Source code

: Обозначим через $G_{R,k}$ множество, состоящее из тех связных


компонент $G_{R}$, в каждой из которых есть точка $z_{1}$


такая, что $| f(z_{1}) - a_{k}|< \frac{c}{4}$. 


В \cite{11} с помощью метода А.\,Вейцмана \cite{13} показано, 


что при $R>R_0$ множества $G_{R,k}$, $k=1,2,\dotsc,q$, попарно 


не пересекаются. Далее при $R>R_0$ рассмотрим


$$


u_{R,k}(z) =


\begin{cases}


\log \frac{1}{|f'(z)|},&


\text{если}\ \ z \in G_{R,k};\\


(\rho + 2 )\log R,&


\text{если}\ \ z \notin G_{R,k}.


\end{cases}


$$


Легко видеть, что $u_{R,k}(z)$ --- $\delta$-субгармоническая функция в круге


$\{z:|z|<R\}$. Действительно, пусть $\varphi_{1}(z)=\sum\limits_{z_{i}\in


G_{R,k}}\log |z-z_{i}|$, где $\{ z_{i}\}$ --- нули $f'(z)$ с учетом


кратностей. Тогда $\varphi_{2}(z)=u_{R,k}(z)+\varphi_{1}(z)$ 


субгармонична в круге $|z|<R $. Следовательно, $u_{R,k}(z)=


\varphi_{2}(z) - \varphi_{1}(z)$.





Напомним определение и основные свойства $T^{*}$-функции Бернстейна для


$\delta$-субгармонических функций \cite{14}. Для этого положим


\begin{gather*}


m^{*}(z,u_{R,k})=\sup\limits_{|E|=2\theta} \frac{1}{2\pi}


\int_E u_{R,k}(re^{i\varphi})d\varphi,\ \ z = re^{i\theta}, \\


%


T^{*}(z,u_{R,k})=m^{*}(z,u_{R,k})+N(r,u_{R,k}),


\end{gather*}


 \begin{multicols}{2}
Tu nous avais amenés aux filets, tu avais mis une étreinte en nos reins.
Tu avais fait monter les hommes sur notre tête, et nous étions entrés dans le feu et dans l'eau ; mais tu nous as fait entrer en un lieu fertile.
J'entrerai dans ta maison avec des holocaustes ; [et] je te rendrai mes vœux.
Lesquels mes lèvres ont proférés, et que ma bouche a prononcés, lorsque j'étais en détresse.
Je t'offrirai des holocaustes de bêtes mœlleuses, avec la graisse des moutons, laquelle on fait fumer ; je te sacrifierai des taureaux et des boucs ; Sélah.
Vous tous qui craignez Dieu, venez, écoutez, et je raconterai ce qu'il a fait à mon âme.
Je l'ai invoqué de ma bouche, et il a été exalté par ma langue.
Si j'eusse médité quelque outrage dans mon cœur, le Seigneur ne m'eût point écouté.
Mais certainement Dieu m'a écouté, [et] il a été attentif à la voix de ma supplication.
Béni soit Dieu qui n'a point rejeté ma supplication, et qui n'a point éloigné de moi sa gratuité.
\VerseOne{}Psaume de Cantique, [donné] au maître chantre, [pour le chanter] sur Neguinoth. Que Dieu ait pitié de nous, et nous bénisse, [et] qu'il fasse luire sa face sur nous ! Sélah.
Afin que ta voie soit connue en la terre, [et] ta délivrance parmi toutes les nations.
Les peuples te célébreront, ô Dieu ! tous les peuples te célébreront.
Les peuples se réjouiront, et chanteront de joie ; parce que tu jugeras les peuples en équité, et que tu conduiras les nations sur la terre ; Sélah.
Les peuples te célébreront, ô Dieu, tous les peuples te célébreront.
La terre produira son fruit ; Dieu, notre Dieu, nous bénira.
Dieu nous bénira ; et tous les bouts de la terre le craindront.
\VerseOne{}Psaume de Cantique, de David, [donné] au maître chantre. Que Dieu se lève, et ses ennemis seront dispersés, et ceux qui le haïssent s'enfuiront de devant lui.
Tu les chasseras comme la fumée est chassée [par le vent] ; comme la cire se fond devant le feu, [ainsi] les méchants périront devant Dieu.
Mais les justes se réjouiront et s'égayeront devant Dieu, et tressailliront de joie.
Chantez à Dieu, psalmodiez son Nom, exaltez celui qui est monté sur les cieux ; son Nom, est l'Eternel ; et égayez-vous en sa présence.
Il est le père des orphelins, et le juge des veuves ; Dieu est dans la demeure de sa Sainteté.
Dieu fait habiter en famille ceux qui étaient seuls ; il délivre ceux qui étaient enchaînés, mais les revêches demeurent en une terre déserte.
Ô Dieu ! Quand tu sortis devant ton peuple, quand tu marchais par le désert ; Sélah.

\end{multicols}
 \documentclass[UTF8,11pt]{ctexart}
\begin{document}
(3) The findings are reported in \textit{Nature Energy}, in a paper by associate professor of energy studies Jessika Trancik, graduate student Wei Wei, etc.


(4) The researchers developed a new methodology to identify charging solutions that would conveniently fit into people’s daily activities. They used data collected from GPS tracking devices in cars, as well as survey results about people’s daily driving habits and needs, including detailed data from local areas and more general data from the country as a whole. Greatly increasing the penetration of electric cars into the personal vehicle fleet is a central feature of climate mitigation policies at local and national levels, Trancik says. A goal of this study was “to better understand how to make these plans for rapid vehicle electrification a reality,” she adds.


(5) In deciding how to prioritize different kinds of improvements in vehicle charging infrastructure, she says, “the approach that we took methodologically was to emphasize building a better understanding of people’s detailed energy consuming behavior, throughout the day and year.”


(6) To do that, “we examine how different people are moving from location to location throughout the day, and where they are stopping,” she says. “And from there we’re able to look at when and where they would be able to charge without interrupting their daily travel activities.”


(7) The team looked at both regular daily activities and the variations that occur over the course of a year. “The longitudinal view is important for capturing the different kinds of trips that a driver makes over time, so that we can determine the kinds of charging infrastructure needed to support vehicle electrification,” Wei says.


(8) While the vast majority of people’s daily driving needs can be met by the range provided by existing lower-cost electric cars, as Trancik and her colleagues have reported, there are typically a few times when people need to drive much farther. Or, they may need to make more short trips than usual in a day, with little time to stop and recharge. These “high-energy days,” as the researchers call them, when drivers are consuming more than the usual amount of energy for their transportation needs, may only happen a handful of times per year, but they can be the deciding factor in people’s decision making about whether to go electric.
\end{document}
######
Every line above from the line with "J'entrerai dans ta" to the line with "Il est le père", inclusive, must be returned exactly; no other line belongs in the reply.

J'entrerai dans ta maison avec des holocaustes ; [et] je te rendrai mes vœux.
Lesquels mes lèvres ont proférés, et que ma bouche a prononcés, lorsque j'étais en détresse.
Je t'offrirai des holocaustes de bêtes mœlleuses, avec la graisse des moutons, laquelle on fait fumer ; je te sacrifierai des taureaux et des boucs ; Sélah.
Vous tous qui craignez Dieu, venez, écoutez, et je raconterai ce qu'il a fait à mon âme.
Je l'ai invoqué de ma bouche, et il a été exalté par ma langue.
Si j'eusse médité quelque outrage dans mon cœur, le Seigneur ne m'eût point écouté.
Mais certainement Dieu m'a écouté, [et] il a été attentif à la voix de ma supplication.
Béni soit Dieu qui n'a point rejeté ma supplication, et qui n'a point éloigné de moi sa gratuité.
\VerseOne{}Psaume de Cantique, [donné] au maître chantre, [pour le chanter] sur Neguinoth. Que Dieu ait pitié de nous, et nous bénisse, [et] qu'il fasse luire sa face sur nous ! Sélah.
Afin que ta voie soit connue en la terre, [et] ta délivrance parmi toutes les nations.
Les peuples te célébreront, ô Dieu ! tous les peuples te célébreront.
Les peuples se réjouiront, et chanteront de joie ; parce que tu jugeras les peuples en équité, et que tu conduiras les nations sur la terre ; Sélah.
Les peuples te célébreront, ô Dieu, tous les peuples te célébreront.
La terre produira son fruit ; Dieu, notre Dieu, nous bénira.
Dieu nous bénira ; et tous les bouts de la terre le craindront.
\VerseOne{}Psaume de Cantique, de David, [donné] au maître chantre. Que Dieu se lève, et ses ennemis seront dispersés, et ceux qui le haïssent s'enfuiront de devant lui.
Tu les chasseras comme la fumée est chassée [par le vent] ; comme la cire se fond devant le feu, [ainsi] les méchants périront devant Dieu.
Mais les justes se réjouiront et s'égayeront devant Dieu, et tressailliront de joie.
Chantez à Dieu, psalmodiez son Nom, exaltez celui qui est monté sur les cieux ; son Nom, est l'Eternel ; et égayez-vous en sa présence.
Il est le père des orphelins, et le juge des veuves ; Dieu est dans la demeure de sa Sainteté.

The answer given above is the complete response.